═══ SOURCE DATA
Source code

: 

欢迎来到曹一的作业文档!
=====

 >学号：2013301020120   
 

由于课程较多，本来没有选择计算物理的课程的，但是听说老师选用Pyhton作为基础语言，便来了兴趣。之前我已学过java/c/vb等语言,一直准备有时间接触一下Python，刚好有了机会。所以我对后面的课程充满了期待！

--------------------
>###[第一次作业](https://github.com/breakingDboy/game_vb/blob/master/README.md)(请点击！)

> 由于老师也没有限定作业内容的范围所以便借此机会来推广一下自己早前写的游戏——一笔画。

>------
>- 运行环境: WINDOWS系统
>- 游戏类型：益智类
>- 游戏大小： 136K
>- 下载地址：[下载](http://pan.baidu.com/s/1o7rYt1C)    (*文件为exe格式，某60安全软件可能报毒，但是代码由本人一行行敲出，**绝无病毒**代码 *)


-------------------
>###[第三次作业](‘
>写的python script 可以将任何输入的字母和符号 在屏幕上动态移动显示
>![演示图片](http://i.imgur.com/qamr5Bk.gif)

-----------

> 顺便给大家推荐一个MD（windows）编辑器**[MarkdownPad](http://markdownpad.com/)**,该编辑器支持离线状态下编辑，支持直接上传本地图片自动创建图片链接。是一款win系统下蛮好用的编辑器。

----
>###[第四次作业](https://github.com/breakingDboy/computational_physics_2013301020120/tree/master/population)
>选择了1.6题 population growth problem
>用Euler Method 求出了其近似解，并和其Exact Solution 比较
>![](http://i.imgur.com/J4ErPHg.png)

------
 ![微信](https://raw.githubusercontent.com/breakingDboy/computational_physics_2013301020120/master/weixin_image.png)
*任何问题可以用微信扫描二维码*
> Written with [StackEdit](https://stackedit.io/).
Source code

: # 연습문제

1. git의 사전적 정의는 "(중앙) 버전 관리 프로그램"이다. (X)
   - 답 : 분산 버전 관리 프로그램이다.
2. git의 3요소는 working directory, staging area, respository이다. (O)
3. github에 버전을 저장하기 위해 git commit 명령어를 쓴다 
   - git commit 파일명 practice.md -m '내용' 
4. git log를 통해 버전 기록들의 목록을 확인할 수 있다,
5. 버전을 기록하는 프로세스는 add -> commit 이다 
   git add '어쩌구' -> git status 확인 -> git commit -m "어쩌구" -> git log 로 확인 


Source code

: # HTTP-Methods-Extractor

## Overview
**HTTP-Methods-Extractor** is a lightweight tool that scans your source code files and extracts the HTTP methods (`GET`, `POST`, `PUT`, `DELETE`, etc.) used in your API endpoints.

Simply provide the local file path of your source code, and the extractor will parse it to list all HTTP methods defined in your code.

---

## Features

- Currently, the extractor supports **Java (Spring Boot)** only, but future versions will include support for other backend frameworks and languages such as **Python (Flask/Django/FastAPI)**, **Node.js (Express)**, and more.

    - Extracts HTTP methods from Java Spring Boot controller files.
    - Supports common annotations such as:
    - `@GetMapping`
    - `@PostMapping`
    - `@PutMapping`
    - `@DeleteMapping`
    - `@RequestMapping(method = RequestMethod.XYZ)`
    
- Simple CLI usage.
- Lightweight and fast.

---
══════
_PROBLEM DESCRIPTION_:
Could you please copy the lines of the listing above exactly, from its first line through the line bearing "## Overview", and nothing more?

_RESULT OF THE EXERCISE_:
Source code

: 

欢迎来到曹一的作业文档!
=====

 >学号：2013301020120   
 

由于课程较多，本来没有选择计算物理的课程的，但是听说老师选用Pyhton作为基础语言，便来了兴趣。之前我已学过java/c/vb等语言,一直准备有时间接触一下Python，刚好有了机会。所以我对后面的课程充满了期待！

--------------------
>###[第一次作业](https://github.com/breakingDboy/game_vb/blob/master/README.md)(请点击！)

> 由于老师也没有限定作业内容的范围所以便借此机会来推广一下自己早前写的游戏——一笔画。

>------
>- 运行环境: WINDOWS系统
>- 游戏类型：益智类
>- 游戏大小： 136K
>- 下载地址：[下载](http://pan.baidu.com/s/1o7rYt1C)    (*文件为exe格式，某60安全软件可能报毒，但是代码由本人一行行敲出，**绝无病毒**代码 *)


-------------------
>###[第三次作业](‘
>写的python script 可以将任何输入的字母和符号 在屏幕上动态移动显示
>![演示图片](http://i.imgur.com/qamr5Bk.gif)

-----------

> 顺便给大家推荐一个MD（windows）编辑器**[MarkdownPad](http://markdownpad.com/)**,该编辑器支持离线状态下编辑，支持直接上传本地图片自动创建图片链接。是一款win系统下蛮好用的编辑器。

----
>###[第四次作业](https://github.com/breakingDboy/computational_physics_2013301020120/tree/master/population)
>选择了1.6题 population growth problem
>用Euler Method 求出了其近似解，并和其Exact Solution 比较
>![](http://i.imgur.com/J4ErPHg.png)

------
 ![微信](https://raw.githubusercontent.com/breakingDboy/computational_physics_2013301020120/master/weixin_image.png)
*任何问题可以用微信扫描二维码*
> Written with [StackEdit](https://stackedit.io/).
Source code

: # 연습문제

1. git의 사전적 정의는 "(중앙) 버전 관리 프로그램"이다. (X)
   - 답 : 분산 버전 관리 프로그램이다.
2. git의 3요소는 working directory, staging area, respository이다. (O)
3. github에 버전을 저장하기 위해 git commit 명령어를 쓴다 
   - git commit 파일명 practice.md -m '내용' 
4. git log를 통해 버전 기록들의 목록을 확인할 수 있다,
5. 버전을 기록하는 프로세스는 add -> commit 이다 
   git add '어쩌구' -> git status 확인 -> git commit -m "어쩌구" -> git log 로 확인 


Source code

: # HTTP-Methods-Extractor

## Overview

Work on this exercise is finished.